A “verdade” e o Poder Negocial
Falarei da problemática “questão da verdade” no processo penal.
Início por afirmar que ambos os modelos, acusatório e inquisitório, reivindicam a verdade como sua “fonte de legitimação”.
Mais importante do que tentar determinar o que seja definido como verdade em ambas as estruturas - até pela razão de que não há consenso a respeito - registro que há um “uso político” da verdade, nos dois casos, que merece a nossa atenção e que é por conta desse uso político que é travada a disputa em torno dos poderes dos sujeitos processuais.
Na obra de Taruff há citado (como em vários de seus outros livros)[23], o professor italiano irá destacar a crítica dirigida pelo pensamento jurídico continental europeu ao fato de o processo adversary entregar as provas em aparente exclusividade às partes.
Muito claramente Taruff o relata que os críticos do adversary system salientam que as manifestações mais “fortemente degenerativas” decorrem da incapacidade de a atividade das partes conduzir a conhecimentos “verdadeiros” acerca dos fatos da causa e assinala que por “conhecimentos verdadeiro” se deve entender “as reconstruções suficientemente aproximadas à realidade dos fatos que devam ser comprovados” (p. 43 da obra citada).
O tema é relevante para nós por aquilo que, em Derecho y Razón[24], Luigi Ferrajoli sublinhará como fundamento da legitimidade do exercício do poder punitivo, na sociedade democrática contemporânea, tal seja, a verdade postulada em um processo orientado em direção à verificação dos fatos penalmente relevantes, por métodos que operem à base do cognoscitivismo.
Esta verdade processual invocada como fonte de legitimidade diferenciará os modelos inquisitório e acusatório, conforme a visão de Ferrajoli, entre outros motivos, por não expressar o subjetivismo judicial que, toldado pela ilusão de uma “verdade real”, supostamente estaria a autorizar o juiz penal a partir em busca dos elementos que comprovarão no mundo dos fatos a argumentação de uma das partes!
A impossibilidade de uma completa correspondência entre o fato (situado, pois, no passado, como o nome indica) e a imagem do fato na mente do juiz, a necessária imparcialidade do julgador, como garante da existência do próprio processo penal no Estado de Direito, e os bloqueios éticos à aquisição das informações (proibição das provas ilícitas) separam rigidamente as estruturas acusatórias das de índole inquisitorial.

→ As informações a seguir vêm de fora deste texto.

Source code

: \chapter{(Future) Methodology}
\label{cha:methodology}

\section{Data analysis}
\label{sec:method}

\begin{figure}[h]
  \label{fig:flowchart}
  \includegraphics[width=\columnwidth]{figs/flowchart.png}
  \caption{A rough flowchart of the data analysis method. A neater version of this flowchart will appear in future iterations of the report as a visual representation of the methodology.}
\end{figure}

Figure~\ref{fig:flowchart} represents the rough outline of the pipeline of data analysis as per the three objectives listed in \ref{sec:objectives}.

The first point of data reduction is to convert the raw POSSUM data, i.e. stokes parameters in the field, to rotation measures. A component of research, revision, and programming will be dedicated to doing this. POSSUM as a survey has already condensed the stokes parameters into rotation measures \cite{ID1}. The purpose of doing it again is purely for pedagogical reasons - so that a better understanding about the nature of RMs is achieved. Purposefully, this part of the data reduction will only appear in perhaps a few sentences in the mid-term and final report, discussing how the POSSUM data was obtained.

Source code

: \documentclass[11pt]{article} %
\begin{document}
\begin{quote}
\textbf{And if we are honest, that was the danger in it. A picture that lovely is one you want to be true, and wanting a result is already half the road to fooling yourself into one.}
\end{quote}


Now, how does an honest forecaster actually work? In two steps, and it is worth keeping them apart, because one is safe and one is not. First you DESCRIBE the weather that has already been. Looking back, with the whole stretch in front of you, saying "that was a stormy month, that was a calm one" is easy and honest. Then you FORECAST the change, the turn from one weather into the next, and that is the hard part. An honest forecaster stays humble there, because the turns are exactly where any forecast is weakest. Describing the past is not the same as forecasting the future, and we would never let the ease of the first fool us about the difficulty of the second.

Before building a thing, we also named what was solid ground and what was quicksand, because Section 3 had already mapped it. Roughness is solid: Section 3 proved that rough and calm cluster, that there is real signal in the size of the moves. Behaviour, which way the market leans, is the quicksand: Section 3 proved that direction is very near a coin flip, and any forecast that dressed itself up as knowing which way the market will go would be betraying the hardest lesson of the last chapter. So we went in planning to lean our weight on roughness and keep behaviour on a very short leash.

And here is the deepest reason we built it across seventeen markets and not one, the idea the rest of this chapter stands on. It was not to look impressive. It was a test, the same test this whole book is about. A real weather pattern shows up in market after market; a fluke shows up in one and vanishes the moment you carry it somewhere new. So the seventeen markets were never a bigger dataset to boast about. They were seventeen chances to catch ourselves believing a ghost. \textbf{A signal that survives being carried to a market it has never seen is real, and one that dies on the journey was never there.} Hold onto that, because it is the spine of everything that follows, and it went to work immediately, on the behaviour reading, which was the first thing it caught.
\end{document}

Ferrajoli, porém, não estreita a crítica, fixando-a somente em relação aos modelos que fortalecem a posição do juiz, quer na gestão da prova, quer no plano da iniciativa para o processo, quando é conformada a imputação nas diversas etapas da persecução (redação do artigo 384 do CPP antes da reforma introduzida pela Lei nº 11.719/08).
O autor de Direito e Razão aduz que a disputa por legitimidade envolve, claro, todas as formas de resolução das questões penais que “dispensam” ou “demitam” a verdade do posto de base ou fundamento da própria decisão.
E, é claro, neste contexto as diversas manifestações de “transação penal” do Common Law encontram-se no foco da discussão, uma vez que o acordo entre as partes prescinde da verificação dos fatos em juízo.
Este é o ponto de vista dominante na formação jurídica continental europeia acerca do (inexistente) papel da verdade no processo penal estruturado na conformidade do acusado à pena negociada.
O olhar do Common Law sobre o assunto, todavia, é outro.
A começar, Taruff o assinalará que a par da impossível definição unitária de um modelo adversary, provavelmente o “único conceito ordenador que se pode considerar exclusivamente típico do adversary system é o da passividade do juiz árbitro na busca da verdade” (grifo nosso)[25]. Em seguida, porém, revelará o quanto isso não é totalmente “verdadeiro”, sequer no sistema de justiça norte-americano.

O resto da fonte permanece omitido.